WHAT YOU SHOULD DO :: Looking at the listing below, give the number of lines in which the string "code" appears, and add nothing else.

EXCERPTED DATA Block Start

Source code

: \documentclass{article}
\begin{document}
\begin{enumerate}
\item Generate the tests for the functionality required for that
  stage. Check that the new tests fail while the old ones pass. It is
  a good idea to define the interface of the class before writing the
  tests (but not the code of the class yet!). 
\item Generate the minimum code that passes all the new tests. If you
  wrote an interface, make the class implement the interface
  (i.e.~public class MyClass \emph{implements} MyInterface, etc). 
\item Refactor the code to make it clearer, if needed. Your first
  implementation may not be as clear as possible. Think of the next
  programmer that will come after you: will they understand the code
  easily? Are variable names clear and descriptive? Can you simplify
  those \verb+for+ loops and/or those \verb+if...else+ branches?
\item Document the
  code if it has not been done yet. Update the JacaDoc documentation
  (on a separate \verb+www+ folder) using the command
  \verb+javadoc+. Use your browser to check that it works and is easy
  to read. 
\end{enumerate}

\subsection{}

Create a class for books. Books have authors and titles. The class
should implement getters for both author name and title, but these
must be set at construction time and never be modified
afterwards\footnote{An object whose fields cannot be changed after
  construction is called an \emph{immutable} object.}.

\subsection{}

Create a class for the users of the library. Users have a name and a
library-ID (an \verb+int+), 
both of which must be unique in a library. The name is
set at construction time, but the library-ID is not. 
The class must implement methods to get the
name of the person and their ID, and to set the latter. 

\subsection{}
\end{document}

EXCERPTED DATA Block End

RESULT FOR THIS EXERCISE :: 6